___ Supplied material ___

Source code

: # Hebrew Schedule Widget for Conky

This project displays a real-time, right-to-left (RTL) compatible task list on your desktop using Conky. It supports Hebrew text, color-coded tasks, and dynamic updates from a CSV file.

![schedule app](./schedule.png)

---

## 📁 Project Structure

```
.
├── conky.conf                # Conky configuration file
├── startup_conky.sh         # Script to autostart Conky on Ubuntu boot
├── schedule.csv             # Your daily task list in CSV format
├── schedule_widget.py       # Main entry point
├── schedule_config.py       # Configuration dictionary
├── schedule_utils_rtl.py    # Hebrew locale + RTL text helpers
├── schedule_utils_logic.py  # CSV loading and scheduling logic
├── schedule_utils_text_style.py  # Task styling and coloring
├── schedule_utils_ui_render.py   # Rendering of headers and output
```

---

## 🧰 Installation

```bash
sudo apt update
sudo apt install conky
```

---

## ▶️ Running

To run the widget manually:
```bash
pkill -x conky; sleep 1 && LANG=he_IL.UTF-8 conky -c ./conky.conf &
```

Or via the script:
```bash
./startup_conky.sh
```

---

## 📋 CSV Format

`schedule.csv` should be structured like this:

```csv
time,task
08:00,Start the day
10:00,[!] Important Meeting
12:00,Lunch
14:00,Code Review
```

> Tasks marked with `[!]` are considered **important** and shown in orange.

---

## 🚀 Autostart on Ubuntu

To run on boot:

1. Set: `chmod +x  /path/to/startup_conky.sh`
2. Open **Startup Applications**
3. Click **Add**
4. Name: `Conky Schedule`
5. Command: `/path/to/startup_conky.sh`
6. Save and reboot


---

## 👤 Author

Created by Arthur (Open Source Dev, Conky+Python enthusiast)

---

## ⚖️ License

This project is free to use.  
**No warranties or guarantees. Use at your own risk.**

___

Activity: Each line from the one containing "3. Click **Add**" through the last line of the entries is to be copied exactly, with no other lines added.

Result:
3. Click **Add**
4. Name: `Conky Schedule`
5. Command: `/path/to/startup_conky.sh`
6. Save and reboot


---

## 👤 Author

Created by Arthur (Open Source Dev, Conky+Python enthusiast)

---

## ⚖️ License

This project is free to use.  
**No warranties or guarantees. Use at your own risk.**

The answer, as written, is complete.